We’re moving towards a time in the Christian worship year when we celebrate of the birth of Jesus of Nazareth. Yeah, I know, I know, it’s easy to forget with all the twinkling lights and the stress that shimmers bright as sun-struck tinsel in our lives. But somewhere in the frenzy, there’s supposed to be a remembrance of the birth of a real live person, Yeshua ben Yoseph, Joshua son of Joseph.
So who was this person? Today, as we together have read and sung our way through the great story of Scripture, we’ve moved from those first stories of creation through the proclamations of the prophets, through to the Gospel’s telling of the story of Christ’s birth. But...just who is he? Who is this tiny little child, born to a humble family in the boondocks of an ancient empire?
People struggle with how to grasp Jesus, how to understand who he was and what he did. If you saw the movie Talledega Nights: The Ballad of Ricky Bobby, you might remember a short scene in which Ricky Bobby, a talented but impossibly stupid driver on the NASCAR circuit, attempts to bless a family meal in the name of the Baby Jesus. This starts up a discussion at the table about how you can pray to...and think about..Jesus. Ricky, in his epic simplicity, preferred to pray in the name of the little baby Jesus, because not only was the little eight-pound six ounce Baby Jesus tiny and cuddly, but he was also simultaneously omnipotent. His best friend and sidekick, the equally daft NASCAR driver Cal Naughton, Jr., had other ideas about Jesus:
We all have different ways of grasping who Jesus is and what he meant to the world. Some of those ways are...more different than others.
At the end of today’s readings, though, there came that soaring and poetic excerpt from the opening chapter of the Gospel of John. That tells us something different about who he was, something that goes well beyond the images of mangers and donkeys and wise men and flocks by night that tend to have the lock on our mental image of Jesus this holiday season.
John’s story goes back to the beginning. Not to the beginning of Jesus’s ministry in Judea, which is where the Gospel of Mark begins. Not to the story of the beginning of his life, which is where the Gospels of Matthew and Luke open their story. For his opening of the tale, John goes way back, back, back to the dawning of time and creation itself.
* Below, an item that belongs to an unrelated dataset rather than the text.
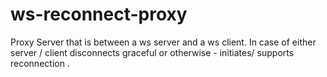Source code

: # ws-reconnect-proxy
Proxy Server that is between a ws server and a ws client. In case of either server / client disconnects graceful or otherwise - initiates/ supports reconnection .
Jesus is there described not as a prophet or an infant or even as a future king. The first verse of John’s prologue lays it all out. You’ve heard it read in the English, but hear it in it’s original language, the Greek in which it was written:
En arche en ho logos, kai ho logos en pros ton theon, kai theos en ho logos.
He’s described as the Word, not just the kind of word you speak or write, but the logos, the creative power and living Word of God, God’s own self-expression, the power that made the universe and that sustains all things. When you go back to that prologue, to that first verse, it read a little differently in the language in which it was first written. If you read it literally, it proclaims: “And the Word was with God, and God was the Word.” The Word and God are woven up together, different yet the same.
In that simple but challenging opening is the sum of all of John’s story of Jesus. In Christ, in this basic act, in this tiny child, the One who created all things is entering into our world. Changing it. Changing us. For over 2000 years we have struggled to understand him. For two millenia we have found countless stumbling and sometimes silly ways of hiding who he was under the darkness of our own selfishness, our own cultural bias, our own hatreds.
But that truth, that world transforming truth, that truth will not be overcome, no matter how deep the darkness might seem.